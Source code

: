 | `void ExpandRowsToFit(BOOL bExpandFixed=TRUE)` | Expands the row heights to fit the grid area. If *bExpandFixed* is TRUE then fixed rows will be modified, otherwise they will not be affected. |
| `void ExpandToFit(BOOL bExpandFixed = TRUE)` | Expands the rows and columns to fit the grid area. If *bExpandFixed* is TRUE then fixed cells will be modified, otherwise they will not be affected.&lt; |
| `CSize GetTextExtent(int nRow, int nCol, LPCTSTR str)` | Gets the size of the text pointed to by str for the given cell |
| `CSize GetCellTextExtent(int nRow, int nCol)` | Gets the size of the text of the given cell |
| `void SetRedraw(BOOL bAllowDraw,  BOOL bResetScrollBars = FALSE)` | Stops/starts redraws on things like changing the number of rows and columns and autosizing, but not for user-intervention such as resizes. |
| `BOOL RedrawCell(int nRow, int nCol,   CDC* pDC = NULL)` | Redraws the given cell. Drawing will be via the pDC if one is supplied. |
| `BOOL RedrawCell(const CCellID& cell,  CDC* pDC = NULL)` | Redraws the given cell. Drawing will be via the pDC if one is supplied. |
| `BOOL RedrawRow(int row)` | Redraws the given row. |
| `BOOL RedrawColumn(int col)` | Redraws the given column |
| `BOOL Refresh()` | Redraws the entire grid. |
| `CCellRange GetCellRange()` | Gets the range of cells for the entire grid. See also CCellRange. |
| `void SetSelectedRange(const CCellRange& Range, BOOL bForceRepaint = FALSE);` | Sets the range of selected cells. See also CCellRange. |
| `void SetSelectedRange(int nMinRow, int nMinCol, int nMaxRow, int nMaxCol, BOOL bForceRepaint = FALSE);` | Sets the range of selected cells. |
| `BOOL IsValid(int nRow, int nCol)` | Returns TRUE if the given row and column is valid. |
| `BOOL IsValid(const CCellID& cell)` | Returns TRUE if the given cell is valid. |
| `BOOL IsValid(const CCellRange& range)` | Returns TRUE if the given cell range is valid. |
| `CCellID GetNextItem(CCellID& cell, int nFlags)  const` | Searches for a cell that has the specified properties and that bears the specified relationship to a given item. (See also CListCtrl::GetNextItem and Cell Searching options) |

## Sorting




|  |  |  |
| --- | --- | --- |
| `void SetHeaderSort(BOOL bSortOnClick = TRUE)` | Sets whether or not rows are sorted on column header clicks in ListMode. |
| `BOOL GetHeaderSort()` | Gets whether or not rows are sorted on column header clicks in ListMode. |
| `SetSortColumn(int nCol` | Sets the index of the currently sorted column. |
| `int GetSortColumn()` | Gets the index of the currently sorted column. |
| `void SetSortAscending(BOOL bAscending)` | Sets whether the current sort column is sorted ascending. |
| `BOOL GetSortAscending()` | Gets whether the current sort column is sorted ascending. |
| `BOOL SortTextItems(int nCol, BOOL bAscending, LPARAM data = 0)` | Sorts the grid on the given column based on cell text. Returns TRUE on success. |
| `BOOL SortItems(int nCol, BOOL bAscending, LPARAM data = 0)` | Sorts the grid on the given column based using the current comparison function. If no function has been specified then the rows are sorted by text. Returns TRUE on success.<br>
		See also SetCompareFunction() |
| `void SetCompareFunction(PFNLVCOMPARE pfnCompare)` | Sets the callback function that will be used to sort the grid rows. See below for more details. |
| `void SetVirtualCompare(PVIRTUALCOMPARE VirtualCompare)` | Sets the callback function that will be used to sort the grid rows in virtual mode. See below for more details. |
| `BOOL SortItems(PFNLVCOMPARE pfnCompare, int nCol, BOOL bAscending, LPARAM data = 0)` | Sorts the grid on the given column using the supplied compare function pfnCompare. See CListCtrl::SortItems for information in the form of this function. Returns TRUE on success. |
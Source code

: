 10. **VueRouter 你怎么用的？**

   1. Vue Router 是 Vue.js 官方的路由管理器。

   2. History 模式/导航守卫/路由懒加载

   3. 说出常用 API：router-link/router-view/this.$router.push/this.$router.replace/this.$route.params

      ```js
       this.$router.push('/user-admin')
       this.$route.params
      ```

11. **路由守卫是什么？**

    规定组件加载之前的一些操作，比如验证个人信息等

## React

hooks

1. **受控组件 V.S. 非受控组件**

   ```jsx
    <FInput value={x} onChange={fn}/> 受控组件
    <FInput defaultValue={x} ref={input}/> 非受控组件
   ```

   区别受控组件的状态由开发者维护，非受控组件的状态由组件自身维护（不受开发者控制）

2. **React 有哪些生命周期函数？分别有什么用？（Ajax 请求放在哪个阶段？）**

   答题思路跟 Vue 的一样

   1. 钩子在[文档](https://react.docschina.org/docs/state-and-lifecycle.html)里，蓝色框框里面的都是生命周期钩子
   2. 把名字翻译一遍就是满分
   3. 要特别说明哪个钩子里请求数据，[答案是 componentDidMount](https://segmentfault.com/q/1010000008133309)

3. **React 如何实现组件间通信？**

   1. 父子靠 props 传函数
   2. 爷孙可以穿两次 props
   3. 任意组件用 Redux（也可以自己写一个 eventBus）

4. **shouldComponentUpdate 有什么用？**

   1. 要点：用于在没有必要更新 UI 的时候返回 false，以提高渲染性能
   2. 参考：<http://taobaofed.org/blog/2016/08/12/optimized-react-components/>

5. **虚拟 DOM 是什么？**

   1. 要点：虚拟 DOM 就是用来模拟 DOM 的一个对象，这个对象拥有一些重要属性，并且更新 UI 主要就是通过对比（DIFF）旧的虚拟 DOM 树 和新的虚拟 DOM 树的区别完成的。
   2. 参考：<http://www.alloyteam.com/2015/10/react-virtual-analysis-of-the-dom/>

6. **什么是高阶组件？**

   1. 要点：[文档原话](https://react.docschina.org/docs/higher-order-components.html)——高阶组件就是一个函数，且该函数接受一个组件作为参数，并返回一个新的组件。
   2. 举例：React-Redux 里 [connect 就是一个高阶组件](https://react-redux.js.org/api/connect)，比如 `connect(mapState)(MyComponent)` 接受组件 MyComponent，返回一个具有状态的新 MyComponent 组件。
◆ ◆ ◆ ◆ ◆
Your output should match the records above word for word.

Source code

: | `void ExpandRowsToFit(BOOL bExpandFixed=TRUE)` | Expands the row heights to fit the grid area. If *bExpandFixed* is TRUE then fixed rows will be modified, otherwise they will not be affected. |
| `void ExpandToFit(BOOL bExpandFixed = TRUE)` | Expands the rows and columns to fit the grid area. If *bExpandFixed* is TRUE then fixed cells will be modified, otherwise they will not be affected.&lt; |
| `CSize GetTextExtent(int nRow, int nCol, LPCTSTR str)` | Gets the size of the text pointed to by str for the given cell |
| `CSize GetCellTextExtent(int nRow, int nCol)` | Gets the size of the text of the given cell |
| `void SetRedraw(BOOL bAllowDraw,  BOOL bResetScrollBars = FALSE)` | Stops/starts redraws on things like changing the number of rows and columns and autosizing, but not for user-intervention such as resizes. |
| `BOOL RedrawCell(int nRow, int nCol,   CDC* pDC = NULL)` | Redraws the given cell. Drawing will be via the pDC if one is supplied. |
| `BOOL RedrawCell(const CCellID& cell,  CDC* pDC = NULL)` | Redraws the given cell. Drawing will be via the pDC if one is supplied. |
| `BOOL RedrawRow(int row)` | Redraws the given row. |
| `BOOL RedrawColumn(int col)` | Redraws the given column |
| `BOOL Refresh()` | Redraws the entire grid. |
| `CCellRange GetCellRange()` | Gets the range of cells for the entire grid. See also CCellRange. |
| `void SetSelectedRange(const CCellRange& Range, BOOL bForceRepaint = FALSE);` | Sets the range of selected cells. See also CCellRange. |
| `void SetSelectedRange(int nMinRow, int nMinCol, int nMaxRow, int nMaxCol, BOOL bForceRepaint = FALSE);` | Sets the range of selected cells. |
| `BOOL IsValid(int nRow, int nCol)` | Returns TRUE if the given row and column is valid. |
| `BOOL IsValid(const CCellID& cell)` | Returns TRUE if the given cell is valid. |
| `BOOL IsValid(const CCellRange& range)` | Returns TRUE if the given cell range is valid. |
| `CCellID GetNextItem(CCellID& cell, int nFlags)  const` | Searches for a cell that has the specified properties and that bears the specified relationship to a given item. (See also CListCtrl::GetNextItem and Cell Searching options) |

## Sorting




|  |  |  |
| --- | --- | --- |
| `void SetHeaderSort(BOOL bSortOnClick = TRUE)` | Sets whether or not rows are sorted on column header clicks in ListMode. |
| `BOOL GetHeaderSort()` | Gets whether or not rows are sorted on column header clicks in ListMode. |
| `SetSortColumn(int nCol` | Sets the index of the currently sorted column. |
| `int GetSortColumn()` | Gets the index of the currently sorted column. |
| `void SetSortAscending(BOOL bAscending)` | Sets whether the current sort column is sorted ascending. |
| `BOOL GetSortAscending()` | Gets whether the current sort column is sorted ascending. |
| `BOOL SortTextItems(int nCol, BOOL bAscending, LPARAM data = 0)` | Sorts the grid on the given column based on cell text. Returns TRUE on success. |
| `BOOL SortItems(int nCol, BOOL bAscending, LPARAM data = 0)` | Sorts the grid on the given column based using the current comparison function. If no function has been specified then the rows are sorted by text. Returns TRUE on success.<br>
		See also SetCompareFunction() |
| `void SetCompareFunction(PFNLVCOMPARE pfnCompare)` | Sets the callback function that will be used to sort the grid rows. See below for more details. |
| `void SetVirtualCompare(PVIRTUALCOMPARE VirtualCompare)` | Sets the callback function that will be used to sort the grid rows in virtual mode. See below for more details. |
| `BOOL SortItems(PFNLVCOMPARE pfnCompare, int nCol, BOOL bAscending, LPARAM data = 0)` | Sorts the grid on the given column using the supplied compare function pfnCompare. See CListCtrl::SortItems for information in the form of this function. Returns TRUE on success. |
Source code

: 10. **VueRouter 你怎么用的？**

   1. Vue Router 是 Vue.js 官方的路由管理器。

   2. History 模式/导航守卫/路由懒加载

   3. 说出常用 API：router-link/router-view/this.$router.push/this.$router.replace/this.$route.params

      ```js
       this.$router.push('/user-admin')
       this.$route.params
      ```

11. **路由守卫是什么？**

    规定组件加载之前的一些操作，比如验证个人信息等

## React

hooks

1. **受控组件 V.S. 非受控组件**

   ```jsx
    <FInput value={x} onChange={fn}/> 受控组件
    <FInput defaultValue={x} ref={input}/> 非受控组件
   ```

   区别受控组件的状态由开发者维护，非受控组件的状态由组件自身维护（不受开发者控制）

2. **React 有哪些生命周期函数？分别有什么用？（Ajax 请求放在哪个阶段？）**

   答题思路跟 Vue 的一样

   1. 钩子在[文档](https://react.docschina.org/docs/state-and-lifecycle.html)里，蓝色框框里面的都是生命周期钩子
   2. 把名字翻译一遍就是满分
   3. 要特别说明哪个钩子里请求数据，[答案是 componentDidMount](https://segmentfault.com/q/1010000008133309)

3. **React 如何实现组件间通信？**

   1. 父子靠 props 传函数
   2. 爷孙可以穿两次 props
   3. 任意组件用 Redux（也可以自己写一个 eventBus）

4. **shouldComponentUpdate 有什么用？**

   1. 要点：用于在没有必要更新 UI 的时候返回 false，以提高渲染性能
   2. 参考：<http://taobaofed.org/blog/2016/08/12/optimized-react-components/>

5. **虚拟 DOM 是什么？**

   1. 要点：虚拟 DOM 就是用来模拟 DOM 的一个对象，这个对象拥有一些重要属性，并且更新 UI 主要就是通过对比（DIFF）旧的虚拟 DOM 树 和新的虚拟 DOM 树的区别完成的。
   2. 参考：<http://www.alloyteam.com/2015/10/react-virtual-analysis-of-the-dom/>

6. **什么是高阶组件？**

   1. 要点：[文档原话](https://react.docschina.org/docs/higher-order-components.html)——高阶组件就是一个函数，且该函数接受一个组件作为参数，并返回一个新的组件。
   2. 举例：React-Redux 里 [connect 就是一个高阶组件](https://react-redux.js.org/api/connect)，比如 `connect(mapState)(MyComponent)` 接受组件 MyComponent，返回一个具有状态的新 MyComponent 组件。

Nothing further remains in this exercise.